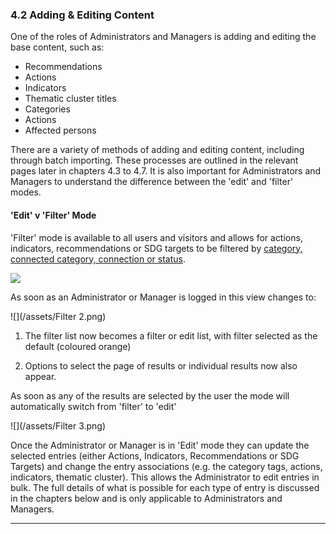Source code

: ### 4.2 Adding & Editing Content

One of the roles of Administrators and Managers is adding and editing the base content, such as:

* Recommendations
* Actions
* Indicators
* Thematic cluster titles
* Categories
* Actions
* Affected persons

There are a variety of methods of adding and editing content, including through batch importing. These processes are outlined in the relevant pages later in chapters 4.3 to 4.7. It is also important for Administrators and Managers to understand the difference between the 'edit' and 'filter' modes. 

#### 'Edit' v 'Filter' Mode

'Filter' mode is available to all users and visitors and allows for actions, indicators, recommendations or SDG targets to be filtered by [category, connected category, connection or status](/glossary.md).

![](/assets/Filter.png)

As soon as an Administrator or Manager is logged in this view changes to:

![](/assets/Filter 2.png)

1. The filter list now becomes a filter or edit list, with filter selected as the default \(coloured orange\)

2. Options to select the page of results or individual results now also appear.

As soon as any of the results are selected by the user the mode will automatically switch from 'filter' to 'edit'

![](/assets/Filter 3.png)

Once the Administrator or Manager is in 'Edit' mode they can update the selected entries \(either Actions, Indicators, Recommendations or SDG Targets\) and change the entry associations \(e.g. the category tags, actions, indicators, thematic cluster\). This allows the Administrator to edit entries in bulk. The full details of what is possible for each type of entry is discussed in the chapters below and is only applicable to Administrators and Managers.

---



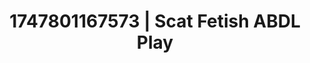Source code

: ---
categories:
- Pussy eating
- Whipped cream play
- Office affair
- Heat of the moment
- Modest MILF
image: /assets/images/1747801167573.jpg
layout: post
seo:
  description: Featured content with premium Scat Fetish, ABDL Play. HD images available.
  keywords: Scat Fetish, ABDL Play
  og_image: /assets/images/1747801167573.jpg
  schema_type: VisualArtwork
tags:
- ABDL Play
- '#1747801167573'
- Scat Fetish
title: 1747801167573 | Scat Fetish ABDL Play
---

^^^^^^^^^^^^^^^^

Copy out, from the material above, each line in which the string "ABDL" is found.

  description: Featured content with premium Scat Fetish, ABDL Play. HD images available.
  keywords: Scat Fetish, ABDL Play
- ABDL Play
title: 1747801167573 | Scat Fetish ABDL Play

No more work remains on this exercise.